▶

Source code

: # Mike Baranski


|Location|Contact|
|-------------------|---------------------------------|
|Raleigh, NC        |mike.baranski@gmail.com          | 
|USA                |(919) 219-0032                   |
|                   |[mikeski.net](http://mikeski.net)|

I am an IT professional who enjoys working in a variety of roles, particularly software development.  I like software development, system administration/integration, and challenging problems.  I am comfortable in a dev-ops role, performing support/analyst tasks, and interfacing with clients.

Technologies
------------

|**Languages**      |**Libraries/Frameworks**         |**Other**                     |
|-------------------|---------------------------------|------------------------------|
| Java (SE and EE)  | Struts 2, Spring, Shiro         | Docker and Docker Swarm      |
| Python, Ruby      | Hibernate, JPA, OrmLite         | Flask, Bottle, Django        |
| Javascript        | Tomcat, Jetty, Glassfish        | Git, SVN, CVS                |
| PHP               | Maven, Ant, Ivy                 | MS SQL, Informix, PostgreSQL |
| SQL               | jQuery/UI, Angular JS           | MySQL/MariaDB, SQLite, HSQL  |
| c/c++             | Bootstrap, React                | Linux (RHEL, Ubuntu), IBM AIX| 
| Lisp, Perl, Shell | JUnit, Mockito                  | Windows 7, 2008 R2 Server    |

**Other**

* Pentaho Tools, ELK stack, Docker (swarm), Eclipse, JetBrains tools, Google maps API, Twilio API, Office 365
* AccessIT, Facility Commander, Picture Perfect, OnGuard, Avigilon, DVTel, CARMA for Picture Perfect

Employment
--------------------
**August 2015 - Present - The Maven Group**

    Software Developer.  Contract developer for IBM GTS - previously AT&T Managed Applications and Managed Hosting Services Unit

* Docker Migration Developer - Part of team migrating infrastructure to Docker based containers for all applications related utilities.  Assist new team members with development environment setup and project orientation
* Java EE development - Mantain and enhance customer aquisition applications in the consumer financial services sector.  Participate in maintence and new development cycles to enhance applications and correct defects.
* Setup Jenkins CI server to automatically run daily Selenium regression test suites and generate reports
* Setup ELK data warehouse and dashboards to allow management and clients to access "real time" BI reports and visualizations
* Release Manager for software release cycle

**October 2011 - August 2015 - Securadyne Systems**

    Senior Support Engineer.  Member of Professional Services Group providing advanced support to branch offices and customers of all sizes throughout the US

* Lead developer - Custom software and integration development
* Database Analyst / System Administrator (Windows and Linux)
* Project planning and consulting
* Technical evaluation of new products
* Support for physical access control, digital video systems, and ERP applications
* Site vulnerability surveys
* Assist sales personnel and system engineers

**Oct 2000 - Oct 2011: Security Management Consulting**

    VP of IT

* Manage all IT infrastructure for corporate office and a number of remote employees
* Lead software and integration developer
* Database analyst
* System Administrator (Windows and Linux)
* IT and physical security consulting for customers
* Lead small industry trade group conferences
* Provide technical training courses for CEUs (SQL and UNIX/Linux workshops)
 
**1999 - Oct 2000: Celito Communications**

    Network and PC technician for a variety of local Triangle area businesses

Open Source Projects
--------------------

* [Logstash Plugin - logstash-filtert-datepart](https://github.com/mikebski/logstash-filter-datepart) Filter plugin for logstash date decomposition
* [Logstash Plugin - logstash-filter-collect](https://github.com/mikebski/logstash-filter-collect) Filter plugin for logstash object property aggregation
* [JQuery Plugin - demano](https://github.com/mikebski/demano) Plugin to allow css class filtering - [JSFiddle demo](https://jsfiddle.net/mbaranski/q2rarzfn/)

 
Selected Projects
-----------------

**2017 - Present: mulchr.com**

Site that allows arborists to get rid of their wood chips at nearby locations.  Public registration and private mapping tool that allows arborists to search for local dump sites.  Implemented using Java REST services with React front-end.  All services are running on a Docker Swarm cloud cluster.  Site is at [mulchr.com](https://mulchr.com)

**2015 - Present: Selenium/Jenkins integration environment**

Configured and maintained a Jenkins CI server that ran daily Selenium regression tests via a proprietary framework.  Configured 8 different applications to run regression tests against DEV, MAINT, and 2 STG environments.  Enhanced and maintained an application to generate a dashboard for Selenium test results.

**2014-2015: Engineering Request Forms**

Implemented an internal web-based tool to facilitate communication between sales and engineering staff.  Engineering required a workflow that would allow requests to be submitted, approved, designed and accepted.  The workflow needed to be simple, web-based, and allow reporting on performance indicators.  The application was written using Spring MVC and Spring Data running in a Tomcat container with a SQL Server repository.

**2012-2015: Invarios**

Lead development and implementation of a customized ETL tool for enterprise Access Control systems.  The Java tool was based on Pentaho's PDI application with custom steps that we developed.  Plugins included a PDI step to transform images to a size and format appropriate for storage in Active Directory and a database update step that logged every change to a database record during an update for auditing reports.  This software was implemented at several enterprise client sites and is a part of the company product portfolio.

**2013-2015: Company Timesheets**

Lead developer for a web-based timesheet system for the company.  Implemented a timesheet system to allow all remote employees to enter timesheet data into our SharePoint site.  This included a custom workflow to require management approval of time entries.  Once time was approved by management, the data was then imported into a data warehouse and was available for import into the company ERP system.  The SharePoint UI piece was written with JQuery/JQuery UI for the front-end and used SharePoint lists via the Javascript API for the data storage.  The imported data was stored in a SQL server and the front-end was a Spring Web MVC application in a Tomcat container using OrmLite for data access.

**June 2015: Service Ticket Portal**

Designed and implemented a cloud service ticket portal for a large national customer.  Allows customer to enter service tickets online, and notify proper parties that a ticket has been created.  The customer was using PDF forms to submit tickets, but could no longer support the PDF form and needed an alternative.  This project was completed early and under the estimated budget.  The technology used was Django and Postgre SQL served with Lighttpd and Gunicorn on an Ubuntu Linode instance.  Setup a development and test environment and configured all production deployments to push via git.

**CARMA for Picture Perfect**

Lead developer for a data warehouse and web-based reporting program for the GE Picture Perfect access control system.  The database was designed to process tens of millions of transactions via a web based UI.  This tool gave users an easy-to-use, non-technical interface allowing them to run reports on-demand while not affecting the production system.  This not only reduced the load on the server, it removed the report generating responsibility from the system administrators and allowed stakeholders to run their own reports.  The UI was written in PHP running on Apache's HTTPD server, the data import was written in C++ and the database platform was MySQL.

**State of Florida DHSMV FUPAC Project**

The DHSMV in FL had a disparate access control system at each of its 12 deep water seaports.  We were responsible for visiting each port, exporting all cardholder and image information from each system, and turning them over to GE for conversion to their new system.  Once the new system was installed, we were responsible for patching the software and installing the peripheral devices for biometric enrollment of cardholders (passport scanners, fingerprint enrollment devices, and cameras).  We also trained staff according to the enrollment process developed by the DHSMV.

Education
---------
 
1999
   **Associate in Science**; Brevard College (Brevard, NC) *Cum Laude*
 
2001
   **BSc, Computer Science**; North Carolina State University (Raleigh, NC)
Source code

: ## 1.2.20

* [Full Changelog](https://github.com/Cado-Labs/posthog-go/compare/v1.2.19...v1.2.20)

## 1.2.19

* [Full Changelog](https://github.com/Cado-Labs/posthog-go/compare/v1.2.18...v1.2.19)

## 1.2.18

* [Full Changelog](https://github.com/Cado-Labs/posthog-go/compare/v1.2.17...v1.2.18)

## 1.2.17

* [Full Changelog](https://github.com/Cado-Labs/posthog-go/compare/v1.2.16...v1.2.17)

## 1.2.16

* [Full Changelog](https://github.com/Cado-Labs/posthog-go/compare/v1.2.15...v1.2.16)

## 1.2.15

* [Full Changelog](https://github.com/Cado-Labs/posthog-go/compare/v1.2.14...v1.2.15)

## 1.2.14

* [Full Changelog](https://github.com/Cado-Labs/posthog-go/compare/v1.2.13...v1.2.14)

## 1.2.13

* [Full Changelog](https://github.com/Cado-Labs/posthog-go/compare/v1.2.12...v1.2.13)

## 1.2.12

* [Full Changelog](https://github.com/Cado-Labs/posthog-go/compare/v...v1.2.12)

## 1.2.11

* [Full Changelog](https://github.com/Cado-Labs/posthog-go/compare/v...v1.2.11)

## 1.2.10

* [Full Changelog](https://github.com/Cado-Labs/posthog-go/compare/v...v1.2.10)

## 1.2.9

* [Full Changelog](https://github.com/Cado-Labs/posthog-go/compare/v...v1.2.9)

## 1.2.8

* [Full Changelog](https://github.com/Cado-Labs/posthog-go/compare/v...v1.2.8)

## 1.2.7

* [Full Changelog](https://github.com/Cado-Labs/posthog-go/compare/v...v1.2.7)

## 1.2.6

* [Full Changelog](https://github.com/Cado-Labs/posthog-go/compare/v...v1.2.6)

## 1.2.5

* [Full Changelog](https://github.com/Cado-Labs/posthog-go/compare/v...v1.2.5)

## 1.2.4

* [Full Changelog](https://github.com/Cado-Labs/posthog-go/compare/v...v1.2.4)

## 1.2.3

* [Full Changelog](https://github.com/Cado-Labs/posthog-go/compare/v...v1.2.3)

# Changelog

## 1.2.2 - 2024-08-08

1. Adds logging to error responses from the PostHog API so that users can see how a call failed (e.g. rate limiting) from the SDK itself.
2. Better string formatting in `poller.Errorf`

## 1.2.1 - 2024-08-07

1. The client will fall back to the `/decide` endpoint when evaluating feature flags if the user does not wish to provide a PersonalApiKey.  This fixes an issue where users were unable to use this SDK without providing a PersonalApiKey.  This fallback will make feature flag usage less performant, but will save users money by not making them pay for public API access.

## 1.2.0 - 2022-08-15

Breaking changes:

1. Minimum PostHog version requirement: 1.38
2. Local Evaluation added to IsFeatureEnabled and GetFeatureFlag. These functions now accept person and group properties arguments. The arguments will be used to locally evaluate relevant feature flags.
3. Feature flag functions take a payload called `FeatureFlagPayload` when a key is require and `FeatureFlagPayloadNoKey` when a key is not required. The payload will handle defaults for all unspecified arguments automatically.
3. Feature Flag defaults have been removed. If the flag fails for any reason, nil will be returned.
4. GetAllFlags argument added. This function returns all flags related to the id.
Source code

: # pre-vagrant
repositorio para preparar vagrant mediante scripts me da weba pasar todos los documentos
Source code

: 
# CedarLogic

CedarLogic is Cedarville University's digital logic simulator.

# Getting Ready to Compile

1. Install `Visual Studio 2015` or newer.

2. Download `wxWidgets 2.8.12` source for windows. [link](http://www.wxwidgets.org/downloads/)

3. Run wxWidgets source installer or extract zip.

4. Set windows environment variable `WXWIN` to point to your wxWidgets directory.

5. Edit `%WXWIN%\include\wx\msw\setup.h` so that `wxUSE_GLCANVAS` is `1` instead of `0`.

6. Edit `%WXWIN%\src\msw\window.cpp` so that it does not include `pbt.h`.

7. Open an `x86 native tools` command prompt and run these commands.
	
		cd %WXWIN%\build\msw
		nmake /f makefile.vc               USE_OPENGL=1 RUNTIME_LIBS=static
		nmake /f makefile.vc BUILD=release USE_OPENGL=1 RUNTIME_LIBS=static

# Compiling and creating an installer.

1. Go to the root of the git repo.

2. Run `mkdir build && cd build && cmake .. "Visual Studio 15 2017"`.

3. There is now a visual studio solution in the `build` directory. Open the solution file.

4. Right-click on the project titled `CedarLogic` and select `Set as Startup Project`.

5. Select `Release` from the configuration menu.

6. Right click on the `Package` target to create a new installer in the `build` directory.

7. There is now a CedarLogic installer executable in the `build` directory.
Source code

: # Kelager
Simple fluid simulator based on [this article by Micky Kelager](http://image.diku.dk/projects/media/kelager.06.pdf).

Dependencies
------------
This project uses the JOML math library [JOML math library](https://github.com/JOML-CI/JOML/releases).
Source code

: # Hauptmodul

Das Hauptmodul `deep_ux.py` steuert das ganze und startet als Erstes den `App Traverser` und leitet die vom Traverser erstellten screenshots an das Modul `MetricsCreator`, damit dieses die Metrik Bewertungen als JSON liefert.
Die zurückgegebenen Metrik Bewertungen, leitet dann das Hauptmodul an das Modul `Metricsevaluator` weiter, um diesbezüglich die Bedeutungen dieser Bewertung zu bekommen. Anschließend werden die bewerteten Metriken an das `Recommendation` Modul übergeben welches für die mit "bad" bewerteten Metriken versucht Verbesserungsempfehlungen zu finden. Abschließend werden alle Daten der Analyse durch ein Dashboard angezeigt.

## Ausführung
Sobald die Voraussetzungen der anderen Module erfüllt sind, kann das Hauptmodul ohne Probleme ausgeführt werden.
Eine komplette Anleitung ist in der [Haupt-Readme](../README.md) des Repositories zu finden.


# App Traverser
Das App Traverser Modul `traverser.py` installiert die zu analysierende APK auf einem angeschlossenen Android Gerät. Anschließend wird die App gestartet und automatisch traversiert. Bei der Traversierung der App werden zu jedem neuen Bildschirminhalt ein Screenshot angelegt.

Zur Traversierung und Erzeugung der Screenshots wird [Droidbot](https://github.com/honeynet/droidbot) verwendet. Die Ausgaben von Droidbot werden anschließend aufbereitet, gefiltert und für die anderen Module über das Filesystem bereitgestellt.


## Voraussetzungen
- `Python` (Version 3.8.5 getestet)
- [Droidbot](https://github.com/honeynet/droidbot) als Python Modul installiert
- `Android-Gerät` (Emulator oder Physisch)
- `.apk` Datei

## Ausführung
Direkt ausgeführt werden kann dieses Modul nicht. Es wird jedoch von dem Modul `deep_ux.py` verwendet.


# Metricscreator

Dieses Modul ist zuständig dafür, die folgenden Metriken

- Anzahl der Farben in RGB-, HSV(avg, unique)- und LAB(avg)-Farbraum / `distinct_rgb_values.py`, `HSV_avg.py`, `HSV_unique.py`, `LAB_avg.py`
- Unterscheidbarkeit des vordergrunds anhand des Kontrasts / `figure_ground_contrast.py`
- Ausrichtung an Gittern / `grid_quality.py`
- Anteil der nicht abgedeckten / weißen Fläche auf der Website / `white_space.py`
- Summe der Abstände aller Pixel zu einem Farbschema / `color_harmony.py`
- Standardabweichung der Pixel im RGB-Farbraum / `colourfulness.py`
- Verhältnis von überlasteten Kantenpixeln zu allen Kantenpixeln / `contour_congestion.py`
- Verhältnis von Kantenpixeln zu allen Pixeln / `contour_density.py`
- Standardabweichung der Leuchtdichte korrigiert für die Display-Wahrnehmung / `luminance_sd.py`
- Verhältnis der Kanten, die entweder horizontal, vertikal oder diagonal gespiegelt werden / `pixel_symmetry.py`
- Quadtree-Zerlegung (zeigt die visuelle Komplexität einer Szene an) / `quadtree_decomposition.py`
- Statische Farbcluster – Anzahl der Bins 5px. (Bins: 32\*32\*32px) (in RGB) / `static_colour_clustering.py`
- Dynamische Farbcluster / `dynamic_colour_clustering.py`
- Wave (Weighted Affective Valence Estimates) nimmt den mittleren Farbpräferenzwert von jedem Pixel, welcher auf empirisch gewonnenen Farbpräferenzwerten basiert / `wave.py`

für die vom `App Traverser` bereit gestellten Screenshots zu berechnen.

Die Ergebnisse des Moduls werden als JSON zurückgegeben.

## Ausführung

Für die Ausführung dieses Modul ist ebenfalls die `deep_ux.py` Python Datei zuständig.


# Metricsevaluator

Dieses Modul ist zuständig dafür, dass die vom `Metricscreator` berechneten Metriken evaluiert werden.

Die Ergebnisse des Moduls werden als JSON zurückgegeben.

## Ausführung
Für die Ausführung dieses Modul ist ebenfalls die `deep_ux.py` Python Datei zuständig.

◀

__Task objective__: Among the entries above, locate the lines containing "Analyst / System Administrator (Windows and Linux)" and "Configured and maintained", and transcribe exactly those two lines and all lines between.

__Exercise output__:
* Database Analyst / System Administrator (Windows and Linux)
* Project planning and consulting
* Technical evaluation of new products
* Support for physical access control, digital video systems, and ERP applications
* Site vulnerability surveys
* Assist sales personnel and system engineers

**Oct 2000 - Oct 2011: Security Management Consulting**

    VP of IT

* Manage all IT infrastructure for corporate office and a number of remote employees
* Lead software and integration developer
* Database analyst
* System Administrator (Windows and Linux)
* IT and physical security consulting for customers
* Lead small industry trade group conferences
* Provide technical training courses for CEUs (SQL and UNIX/Linux workshops)
 
**1999 - Oct 2000: Celito Communications**

    Network and PC technician for a variety of local Triangle area businesses

Open Source Projects
--------------------

* [Logstash Plugin - logstash-filtert-datepart](https://github.com/mikebski/logstash-filter-datepart) Filter plugin for logstash date decomposition
* [Logstash Plugin - logstash-filter-collect](https://github.com/mikebski/logstash-filter-collect) Filter plugin for logstash object property aggregation
* [JQuery Plugin - demano](https://github.com/mikebski/demano) Plugin to allow css class filtering - [JSFiddle demo](https://jsfiddle.net/mbaranski/q2rarzfn/)

 
Selected Projects
-----------------

**2017 - Present: mulchr.com**

Site that allows arborists to get rid of their wood chips at nearby locations.  Public registration and private mapping tool that allows arborists to search for local dump sites.  Implemented using Java REST services with React front-end.  All services are running on a Docker Swarm cloud cluster.  Site is at [mulchr.com](https://mulchr.com)

**2015 - Present: Selenium/Jenkins integration environment**

Configured and maintained a Jenkins CI server that ran daily Selenium regression tests via a proprietary framework.  Configured 8 different applications to run regression tests against DEV, MAINT, and 2 STG environments.  Enhanced and maintained an application to generate a dashboard for Selenium test results.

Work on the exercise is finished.